At Exxon, Tillerson was not the sort to take lunch in the company cafeteria. His management style became increasingly withdrawn, operating along with a chosen few executives from a cloistered area at headquarters that earned the name "the God pod". He has brought that culture to State, an organization whose ethos is the opposite, whose reason for being is outreach, of extending itself the world over, a reflex made apparent when nine hundred State Department employees signed a petition protesting the White House ban on travelers from seven Muslim countries.

In contrast, Tillerson has met with few legislators and has generally been accessible to few foreign emissaries. The foreign minister of a top European ally canceled a visit to the U.S. when Tillerson, having failed for weeks to respond to requests for a meeting, offered only 20 minutes. As head of Exxon, he has traveled the world negotiating deals, and the media makes that seem to be his current practice, yet he has so far traveled less than half as much as John Kerry or Hillary Clinton the same number of months into their service. It was "Where's Waldo" during the early days of his tenure, guided by the Exxon credo that any day you wake up and are not in the media is a good day. That's no longer possible, but Tillerson is bewildered by news reports that morale has hit bottom at his agency. “I walk the halls, people smile,” he says in a recent interview. “If it’s as bad as it seems to be described, I’m not seeing it, I’m not getting it.”

Some say Tillerson is overwhelmed by the number of decisions he is called upon to make. His budget cuts would heavily reduce the number of American diplomats working abroad, pushing still more deciding to the top. He doesn't seem to be getting that.

losing it

Stephenson explained what few of us know: The Foreign Service is like the military. You move up through the ranks to official designations such as FS2 and FS1 (Foreign Service 2 and 1) but which are spoken of internally as military ranks, lieutenant colonel and colonel in this example. It's an up-or-out system. There are big cuts along the way to "getting that very first star to be a counselor of the Foreign Service", ambassador Stephenson explains.

"And only 35, 40 percent make that cut of the officers. And then it’s cut further. That’s how we actually grow senior Foreign Service officers, by bringing them in at the beginning and actually training them on how to be diplomats. We’re not alone in this. The military does it this way. So does essentially every diplomatic service of every major Western country."

And yet Tillerson scuttled the hiring of new Foreign Service officers, effectively telling those who had been granted fellowships to go home, although he has since allowed two classes to move forward.

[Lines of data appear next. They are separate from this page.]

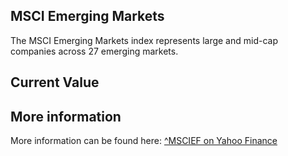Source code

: ## MSCI Emerging Markets

The MSCI Emerging Markets index represents large and mid-cap companies across 27 emerging markets.

## Current Value

<Value topic="finance/stock-exchange/index/MSCIEF" decimals="2" unit="points"/>

## More information

More information can be found here: [^MSCIEF on Yahoo Finance](https://finance.yahoo.com/quote/^MSCIEF/)

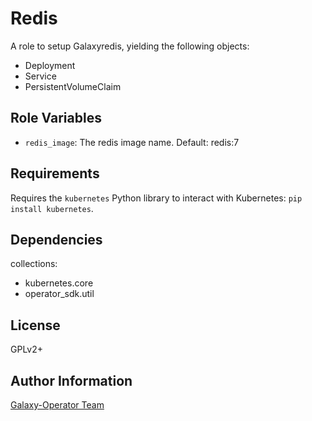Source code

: Redis
=====

A role to setup Galaxyredis, yielding the following objects:

* Deployment
* Service
* PersistentVolumeClaim

Role Variables
--------------

* `redis_image`: The redis image name. Default: redis:7

Requirements
------------

Requires the `kubernetes` Python library to interact with Kubernetes: `pip install kubernetes`.

Dependencies
------------

collections:

  - kubernetes.core
  - operator_sdk.util

License
-------

GPLv2+

Author Information
------------------

[Galaxy-Operator Team](https://github.com/ansible/galaxy-operator)
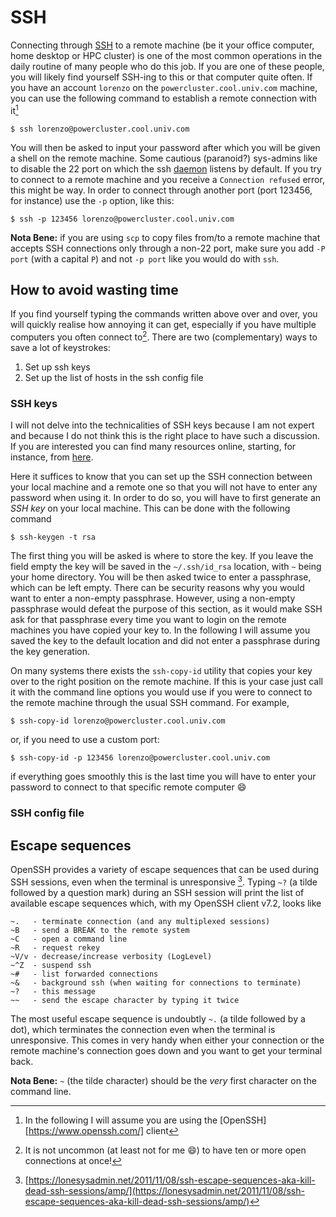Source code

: 
# SSH

Connecting through [SSH](https://en.wikipedia.org/wiki/Secure_Shell) to a remote machine (be it your office computer, home desktop or HPC cluster) is one of the most common operations in the daily routine of many people who do this job. If you are one of these people, you will likely find yourself SSH-ing to this or that computer quite often. If you have an account `lorenzo` on the `powercluster.cool.univ.com` machine, you can use the following command to establish a remote connection with it[^ssh_openssh]

    $ ssh lorenzo@powercluster.cool.univ.com

You will then be asked to input your password after which you will be given a shell on the remote machine. Some cautious (paranoid?) sys-admins like to disable the 22 port on which the ssh [daemon](https://en.wikipedia.org/wiki/Daemon_(computing)) listens by default. If you try to connect to a remote machine and you receive a `Connection refused` error, this might be way. In order to connect through another port (port 123456, for instance) use the `-p` option, like this:

    $ ssh -p 123456 lorenzo@powercluster.cool.univ.com
    
**Nota Bene:** if you are using `scp` to copy files from/to a remote machine that accepts SSH connections only through a non-22 port, make sure you add `-P port` (with a capital `P`) and not `-p port` like you would do with `ssh`.

## How to avoid wasting time

If you find yourself typing the commands written above over and over, you will quickly realise how annoying it can get, especially if you have multiple computers you often connect to[^ssh_open_connections]. There are two (complementary) ways to save a lot of keystrokes:

1. Set up ssh keys
2. Set up the list of hosts in the ssh config file

### SSH keys

I will not delve into the technicalities of SSH keys because I am not expert and because I do not think this is the right place to have such a discussion. If you are interested you can find many resources online, starting, for instance, from [here](https://www.ssh.com/ssh/key/).

Here it suffices to know that you can set up the SSH connection between your local machine and a remote one so that you will not have to enter any password when using it. In order to do so, you will have to first generate an *SSH key* on your local machine. This can be done with the following command

	$ ssh-keygen -t rsa

The first thing you will be asked is where to store the key. If you leave the field empty the key will be saved in the `~/.ssh/id_rsa` location, with `~` being your home directory. You will be then asked twice to enter a passphrase, which can be left empty. There can be security reasons why you would want to enter a non-empty passphrase. However, using a non-empty passphrase would defeat the purpose of this section, as it would make SSH ask for that passphrase every time you want to login on the remote machines you have copied your key to. In the following I will assume you saved the key to the default location and did not enter a passphrase during the key generation.

On many systems there exists the `ssh-copy-id` utility that copies your key over to the right position on the remote machine. If this is your case just call it with the command line options you would use if you were to connect to the remote machine through the usual SSH command. For example,

	$ ssh-copy-id lorenzo@powercluster.cool.univ.com
	
or, if you need to use a custom port:

	$ ssh-copy-id -p 123456 lorenzo@powercluster.cool.univ.com

if everything goes smoothly this is the last time you will have to enter your password to connect to that specific remote computer :smile:

### SSH config file

## Escape sequences

OpenSSH provides a variety of escape sequences that can be used during SSH sessions, even when the terminal is unresponsive [^ssh_escape]. Typing `~?` (a tilde followed by a question mark) during an SSH session will print the list of available escape sequences which, with my OpenSSH client v7.2, looks like

    ~.   - terminate connection (and any multiplexed sessions)
    ~B   - send a BREAK to the remote system
    ~C   - open a command line
    ~R   - request rekey
    ~V/v - decrease/increase verbosity (LogLevel)
    ~^Z  - suspend ssh
    ~#   - list forwarded connections
    ~&   - background ssh (when waiting for connections to terminate)
    ~?   - this message
    ~~   - send the escape character by typing it twice
    
The most useful escape sequence is undoubtly `~.` (a tilde followed by a dot), which terminates the connection even when the terminal is unresponsive. This comes in very handy when either your connection or the remote machine's connection goes down and you want to get your terminal back.

**Nota Bene:** `~` (the tilde character) should be the *very* first character on the command line.

[^ssh_openssh]: In the following I will assume you are using the [OpenSSH][https://www.openssh.com/] client
[^ssh_open_connections]: It is not uncommon (at least not for me :smile:) to have ten or more open connections at once!
[^ssh_escape]: [https://lonesysadmin.net/2011/11/08/ssh-escape-sequences-aka-kill-dead-ssh-sessions/amp/](https://lonesysadmin.net/2011/11/08/ssh-escape-sequences-aka-kill-dead-ssh-sessions/amp/)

Nick Burns, a former Under-Secretary of State, told The New Yorker's Filkins, “The Foreign Service is a jewel of the United States. There is no other institution in our government with such deep knowledge of the history, culture, language, and politics of the rest of the world.”

And no other institution is so connected to that world, a world that still looks to the United States for leadership, that still wants to talk to us, but is finding no one to talk to.

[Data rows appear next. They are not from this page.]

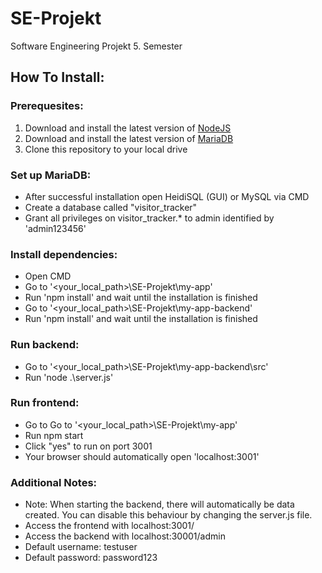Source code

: # SE-Projekt
Software Engineering Projekt 5. Semester 

## How To Install:

### Prerequesites:

1. Download and install the latest version of [NodeJS](https://nodejs.org/en/download/)
2. Download and install the latest version of [MariaDB](https://downloads.mariadb.org/)
3. Clone this repository to your local drive

### Set up MariaDB:

- After successful installation open HeidiSQL (GUI) or MySQL via CMD
- Create a database called "visitor_tracker"
- Grant all privileges on visitor_tracker.* to admin identified by 'admin123456'

### Install dependencies:

- Open CMD
- Go to '<your_local_path>\SE-Projekt\my-app'
- Run 'npm install' and wait until the installation is finished
- Go to '<your_local_path>\SE-Projekt\my-app-backend\'
- Run 'npm install' and wait until the installation is finished

### Run backend:

- Go to '<your_local_path>\SE-Projekt\my-app-backend\src'
- Run 'node .\server.js'

### Run frontend:

- Go to Go to '<your_local_path>\SE-Projekt\my-app\'
- Run npm start
- Click "yes" to run on port 3001
- Your browser should automatically open 'localhost:3001'

### Additional Notes:

- Note: When starting the backend, there will automatically be data created. You can disable this behaviour by changing the server.js file.
- Access the frontend with localhost:3001/
- Access the backend with localhost:30001/admin
- Default username: testuser
- Default password: password123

“These cuts will decimate the Foreign Service,” says Burns. Adds David Rank, the Deputy Ambassador to China, who decided to resign, “Maintaining our network for foreign relations is hard. It requires constant attention, a lot of people, a lot of work…But rebuilding it? Not a chance.” Once lost, we will never rework our way back into our former position of influence.

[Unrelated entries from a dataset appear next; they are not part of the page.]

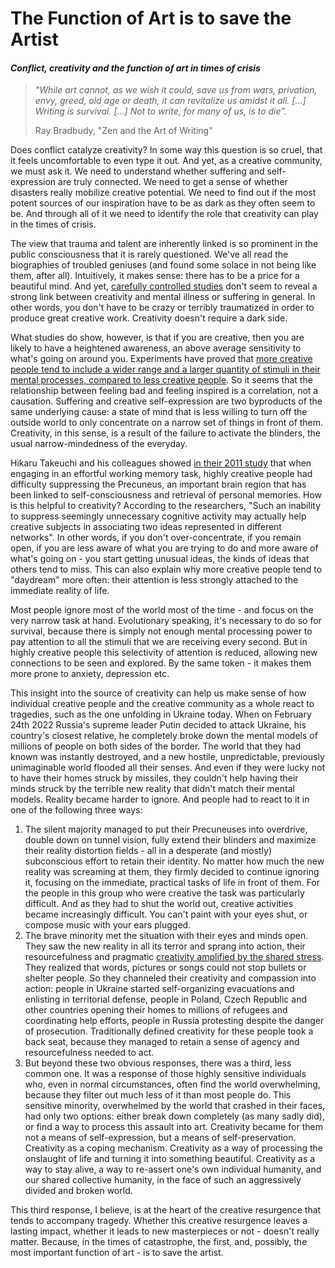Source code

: # The Function of Art is to save the Artist

#### _Conflict, creativity and the function of art in times of crisis_


> _"While art cannot, as we wish it could, save us from wars, privation, envy, greed, old age or death, it can revitalize us amidst it all. [...] Writing is survival. [...] Not to write, for many of us, is to die"._
> 
> Ray Bradbudy, "Zen and the Art of Writing"

Does conflict catalyze creativity? In some way this question is so cruel, that it feels uncomfortable to even type it out. And yet, as a creative community, we must ask it. We need to understand whether suffering and self-expression are truly connected. We need to get a sense of whether disasters really mobilize creative potential. We need to find out if the most potent sources of our inspiration have to be as dark as they often seem to be. And through all of it we need to identify the role that creativity can play in the times of crisis.

The view that trauma and talent are inherently linked is so prominent in the public consciousness that it is rarely questioned. We've all read the biographies of troubled geniuses (and found some solace in not being like them, after all). Intuitively, it makes sense: there has to be a price for a beautiful mind. And yet, [carefully controlled studies](http://dx.doi.org/10.1016/j.jpsychires.2012.09.010) don't seem to reveal a strong link between creativity and mental illness or suffering in general. In other words, you don't have to be crazy or terribly traumatized in order to produce great creative work. Creativity doesn't require a dark side.

What studies do show, however, is that if you are creative, then you are likely to have a heightened awareness, an above average sensitivity to what's going on around you. Experiments have proved that [more creative people tend to include a wider range and a larger quantity of stimuli in their mental processes, compared to less creative people](https://doi.org/10.3758/s13415-013-0210-6). So it seems that the relationship between feeling bad and feeling inspired is a correlation, not a causation. Suffering and creative self-expression are two byproducts of the same underlying cause: a state of mind that is less willing to turn off the outside world to only concentrate on a narrow set of things in front of them. Creativity, in this sense, is a result of the failure to activate the blinders, the usual narrow-mindedness of the everyday.

Hikaru Takeuchi and his colleagues showed [in their 2011 study](https://pubmed.ncbi.nlm.nih.gov/21111830/) that when engaging in an effortful working memory task, highly creative people had difficulty suppressing the Precuneus, an important brain region that has been linked to self-consciousness and retrieval of personal memories. How is this helpful to creativity? According to the researchers, "Such an inability to suppress seemingly unnecessary cognitive activity may actually help creative subjects in associating two ideas represented in different networks". In other words, if you don't over-concentrate, if you remain open, if you are less aware of what you are trying to do and more aware of what's going on - you start getting unusual ideas, the kinds of ideas that others tend to miss. This can also explain why more creative people tend to "daydream" more often: their attention is less strongly attached to the immediate reality of life.

Most people ignore most of the world most of the time - and focus on the very narrow task at hand. Evolutionary speaking, it's necessary to do so for survival, because there is simply not enough mental processing power to pay attention to all the stimuli that we are receiving every second. But in highly creative people this selectivity of attention is reduced, allowing new connections to be seen and explored. By the same token - it makes them more prone to anxiety, depression etc.

This insight into the source of creativity can help us make sense of how individual creative people and the creative community as a whole react to tragedies, such as the one unfolding in Ukraine today. When on February 24th 2022 Russia's supreme leader Putin decided to attack Ukraine, his country's closest relative, he completely broke down the mental models of millions of people on both sides of the border. The world that they had known was instantly destroyed, and a new hostile, unpredictable, previously unimaginable world flooded all their senses. And even if they were lucky not to have their homes struck by missiles, they couldn't help having their minds struck by the terrible new reality that didn't match their mental models. Reality became harder to ignore. And people had to react to it in one of the following three ways:



1. The silent majority managed to put their Precuneuses into overdrive, double down on tunnel vision, fully extend their blinders and maximize their reality distortion fields - all in a desperate (and mostly) subconscious effort to retain their identity. No matter how much the new reality was screaming at them, they firmly decided to continue ignoring it, focusing on the immediate, practical tasks of life in front of them. For the people in this group who were creative the task was particularly difficult. And as they had to shut the world out, creative activities became increasingly difficult. You can't paint with your eyes shut, or compose music with your ears plugged.
2. The brave minority met the situation with their eyes and minds open. They saw the new reality in all its terror and sprang into action, their resourcefulness and pragmatic [creativity amplified by the shared stress](https://pubmed.ncbi.nlm.nih.gov/33192916/). They realized that words, pictures or songs could not stop bullets or shelter people. So they channeled their creativity and compassion into action: people in Ukraine started self-organizing evacuations and enlisting in territorial defense, people in Poland, Czech Republic and other countries opening their homes to millions of refugees and coordinating help efforts, people in Russia protesting despite the danger of prosecution. Traditionally defined creativity for these people took a back seat, because they managed to retain a sense of agency and resourcefulness needed to act.
3. But beyond these two obvious responses, there was a third, less common one. It was a response of those highly sensitive individuals who, even in normal circumstances, often find the world overwhelming, because they filter out much less of it than most people do. This sensitive minority, overwhelmed by the world that crashed in their faces, had only two options: either break down completely (as many sadly did), or find a way to process this assault into art. Creativity became for them not a means of self-expression, but a means of self-preservation. Creativity as a coping mechanism. Creativity as a way of processing the onslaught of life and turning it into something beautiful. Creativity as a way to stay alive, a way to re-assert one's own individual humanity, and our shared collective humanity, in the face of such an aggressively divided and broken world.

This third response, I believe, is at the heart of the creative resurgence that tends to accompany tragedy. Whether this creative resurgence leaves a lasting impact, whether it leads to new masterpieces or not - doesn't really matter. Because, in the times of catastrophe, the first, and, possibly, the most important function of art - is to save the artist.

1 Comment for “Exiting the World: Trump Gutting the State Department”

  1. Lost in all the fuss over repealing health care, sexual harassment and tax cuts are the attacks on the state department and its seasoned diplomats, without which it will be increasingly difficult to promote the interests of the United States and maintain our alliances throughout the world. The loss of knowledgeable representatives and their knowledge of the world is incalculable, with serious long-term effects on our conduct of foreign policy. But, given the focus on building a wall and withdrawing from the Paris climate change accord, the gutting of the State Department will reinforce isolationism and Tillerson’s incompetent and indecisive leadership.